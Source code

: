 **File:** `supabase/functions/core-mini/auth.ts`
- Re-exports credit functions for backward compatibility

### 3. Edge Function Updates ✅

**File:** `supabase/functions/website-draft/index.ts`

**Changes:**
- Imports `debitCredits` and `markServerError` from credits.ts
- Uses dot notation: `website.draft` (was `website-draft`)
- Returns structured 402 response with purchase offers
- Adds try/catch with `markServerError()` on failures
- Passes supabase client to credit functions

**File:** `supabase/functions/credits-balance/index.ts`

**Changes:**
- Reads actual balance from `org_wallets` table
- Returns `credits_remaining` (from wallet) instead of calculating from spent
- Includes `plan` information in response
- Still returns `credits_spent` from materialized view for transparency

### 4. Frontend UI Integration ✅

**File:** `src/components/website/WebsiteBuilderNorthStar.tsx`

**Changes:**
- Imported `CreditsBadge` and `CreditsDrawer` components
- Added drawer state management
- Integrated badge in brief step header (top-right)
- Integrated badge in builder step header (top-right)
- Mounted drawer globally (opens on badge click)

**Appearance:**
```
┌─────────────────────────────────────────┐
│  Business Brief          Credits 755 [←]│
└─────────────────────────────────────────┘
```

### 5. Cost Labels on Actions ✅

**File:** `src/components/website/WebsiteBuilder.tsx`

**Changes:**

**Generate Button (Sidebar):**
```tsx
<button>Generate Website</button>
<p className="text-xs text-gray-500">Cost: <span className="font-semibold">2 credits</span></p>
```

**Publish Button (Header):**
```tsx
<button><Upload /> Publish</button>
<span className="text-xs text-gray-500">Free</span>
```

- _EXERCISE_:
Report how many lines of the entries hold the word "span". Nothing else is needed.

- _WRITTEN ANSWER_:
2